Hipertensi tidak dapat dikendalikan disebabkan oleh kurangnya aktivitas fisik, konsumsi garam berlebihan, riwayat merokok, dan lainnya, menjadi faktor risiko utama terjadinya stroke. Faktor risiko ini dapat dikendalikan antara lain dengan menjaga pola hidup sehat yang meliputi gizi seimbang, mempertahankan berat badan ideal, olahraga teratur, berhenti merokok dan menghindari konsumsi alkohol.
Penelitian yang dilakukan mahasiswa program doktor FK-KMK UGM, Arif Setyo Upoyo, menunjukkan bahwa edukasi kelompok atau peer group education menjadi salah satu hal yang berpengaruh terhadap perilaku perawatan diri penderita hipertensi untuk mencegah stroke.
“Saran untuk masyarakat khususnya penderita hipertensi adalah meningkatkan kepatuhan pengobatan dan membentuk kelompok hipertensi sebagai tempat saling berbagi atau bertukar informasi, memberi motivasi, dan memantau untuk meningkatkan perilaku atau gaya hidup yang sehat,” jelasnya.
Hal ini ia sampaikan dalam Ujian Terbuka yang diselenggarakan secara daring, Selasa (14/9). Dalam kesempatan ini, ia memberikan paparan terkait disertasinya yang berjudul “Pengaruh Peer Group Education Terhadap Perilaku Self-care Penderita Hipertensi Untuk Pencegahan Stroke di Kabupaten Banyumas”.

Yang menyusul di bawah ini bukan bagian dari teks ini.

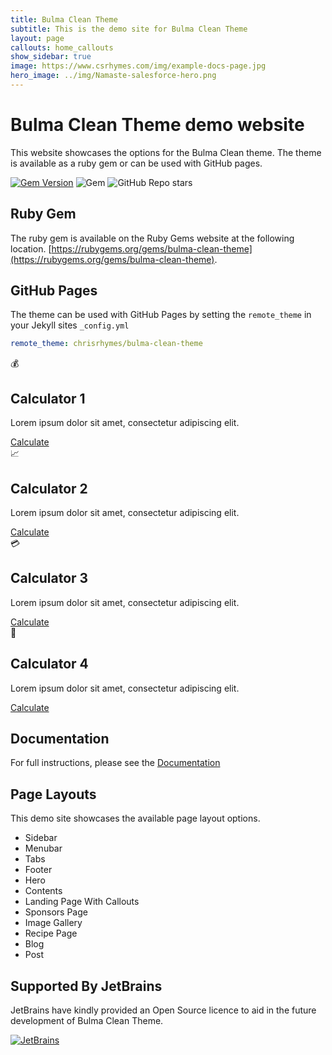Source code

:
 ```yaml
---
title: Bulma Clean Theme
subtitle: This is the demo site for Bulma Clean Theme
layout: page
callouts: home_callouts
show_sidebar: true
image: https://www.csrhymes.com/img/example-docs-page.jpg
hero_image: ../img/Namaste-salesforce-hero.png
---
```


# Bulma Clean Theme demo website

This website showcases the options for the Bulma Clean theme. The theme is available as a ruby gem or can be used with GitHub pages. 

[![Gem Version](https://badge.fury.io/rb/bulma-clean-theme.svg)](https://badge.fury.io/rb/bulma-clean-theme)
![Gem](https://img.shields.io/gem/dt/bulma-clean-theme.svg)
![GitHub Repo stars](https://img.shields.io/github/stars/chrisrhymes/bulma-clean-theme?style=social)

## Ruby Gem

The ruby gem is available on the Ruby Gems website at the following location. [https://rubygems.org/gems/bulma-clean-theme](https://rubygems.org/gems/bulma-clean-theme).

## GitHub Pages

The theme can be used with GitHub Pages by setting the `remote_theme` in your Jekyll sites `_config.yml`

```yml
remote_theme: chrisrhymes/bulma-clean-theme
```

<div class="container mx-auto py-8">
  <div class="grid gap-4 px-4 md:grid-cols-3 lg:grid-cols-4">
    <div class="card w-80 bg-base-100 shadow-xl">
      <div class="card-body">
        <div class="flex items-center justify-center h-16 w-16 rounded-full bg-gray-100">
          <span class="text-gray-400 text-4xl">💰</span>
        </div>
        <h2 class="card-title mt-4 text-lg font-medium text-gray-900">Calculator 1</h2>
        <p class="card-text mt-2 text-gray-600">Lorem ipsum dolor sit amet, consectetur adipiscing elit.</p>
        <div class="card-actions justify-end">
          <a href="#" class="btn btn-primary mt-4">Calculate</a>
        </div>
      </div>
    </div>

<div class="card w-80 bg-base-100 shadow-xl">
      <div class="card-body">
        <div class="flex items-center justify-center h-16 w-16 rounded-full bg-gray-100">
          <span class="text-gray-400 text-4xl">📈</span>
        </div>
        <h2 class="card-title mt-4 text-lg font-medium text-gray-900">Calculator 2</h2>
        <p class="card-text mt-2 text-gray-600">Lorem ipsum dolor sit amet, consectetur adipiscing elit.</p>
        <div class="card-actions justify-end">
          <a href="#" class="btn btn-primary mt-4">Calculate</a>
        </div>
      </div>
    </div>

<div class="card w-80 bg-base-100 shadow-xl">
      <div class="card-body">
        <div class="flex items-center justify-center h-16 w-16 rounded-full bg-gray-100">
          <span class="text-gray-400 text-4xl">💳</span>
        </div>
        <h2 class="card-title mt-4 text-lg font-medium text-gray-900">Calculator 3</h2>
        <p class="card-text mt-2 text-gray-600">Lorem ipsum dolor sit amet, consectetur adipiscing elit.</p>
        <div class="card-actions justify-end">
          <a href="#" class="btn btn-primary mt-4">Calculate</a>
        </div>
      </div>
    </div>

<div class="card w-80 bg-base-100 shadow-xl">
      <div class="card-body">
        <div class="flex items-center justify-center h-16 w-16 rounded-full bg-gray-100">
          <span class="text-gray-400 text-4xl">🏦</span>
        </div>
        <h2 class="card-title mt-4 text-lg font-medium text-gray-900">Calculator 4</h2>
        <p class="card-text mt-2 text-gray-600">Lorem ipsum dolor sit amet, consectetur adipiscing elit.</p>
        <div class="card-actions justify-end">
          <a href="#" class="btn btn-primary mt-4">Calculate</a>
        </div>
      </div>
    </div>
  </div>
</div>


## Documentation

For full instructions, please see the [Documentation](/bulma-clean-theme/docs/)

## Page Layouts

This demo site showcases the available page layout options. 

* Sidebar
* Menubar
* Tabs
* Footer
* Hero
* Contents
* Landing Page With Callouts
* Sponsors Page
* Image Gallery
* Recipe Page
* Blog
* Post

## Supported By JetBrains

JetBrains have kindly provided an Open Source licence to aid in the future development of Bulma Clean Theme.

[![JetBrains](img/jetbrains-variant-4.svg)](https://www.jetbrains.com/?from=bulma-clean-theme)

Arif menjelaskan, edukasi secara kelompok perlu dikembangkan karena memiliki pengaruh yang signifikan terhadap perubahan perilaku.
Dari penelitian yang dilakukan terhadap sejumlah pasien hipertensi primer di Kabupaten Banyumas, metode ini efektif menurunkan tekanan darah sistolik dan tekanan darah diastolik serta meningkatkan pengetahuan, efikasi diri , motivasi, dan perilaku perawatan diri .
“Pada kelompok intervensi pengetahuan, self-efficacy , motivasi dan perilaku self-care meningkat signifikan, sedangkan pada kelompok kontrol pengetahuan juga mengalami peningkatan yang signifikan, namun varibel self-efficacy , motivasi dan perilaku perawatan diri cenderung menurun,” terangnya.
Di daerah pedesaan ia menemukan pengetahuan tentang risiko stroke serta perilaku pencegahan stroke yang tidak adekuat pada pasien hipertensi.
Hambatan pengetahuan pencegahan stroke antara lain, kurang informasi, keyakinan kurang perilaku berisiko yang salah, pengobatan yang tidak teratur, serta kurangnya dukungan lingkungan.
Lebih lanjut ia menjelaskan, peningkatan perilaku perawatan diri pada kelompok intervensi dapat disebabkan oleh peningkatan pengetahuan, efikasi diri , dan motivasi setelah dilaksanakan peer group education pada kelompok intervensi.
Kelompok edukasi menjadi support system yang berperan sebagai fasilitator, tempat sharing, role model , monitoring, dan motivator bagi anggota kelompok hipertensi.
Di Indonesia sendiri, kegiatan pengelolaan penyakit kronis selama ini dilakukan secara individu dan kelompok baik secara swadaya maupun kerjasama lintas sektoral, misalnya berupa pembinaan terpadu maupun program pengelolaan penyakit kronis yang dikelola Dinas Kesehatan.
Petugas kesehatan khususnya di masyarakat atau puskesmas perlu memfasilitasi pembentukan kelompok-kelompok hipertensi, memberikan edukasi secara komprehensif pada penderita hipertensi, serta memberdayakan kelompok hipertensi dalam meningkatkan perilaku hidup sehat untuk pengendalian tekanan darah dan pencegahan stroke.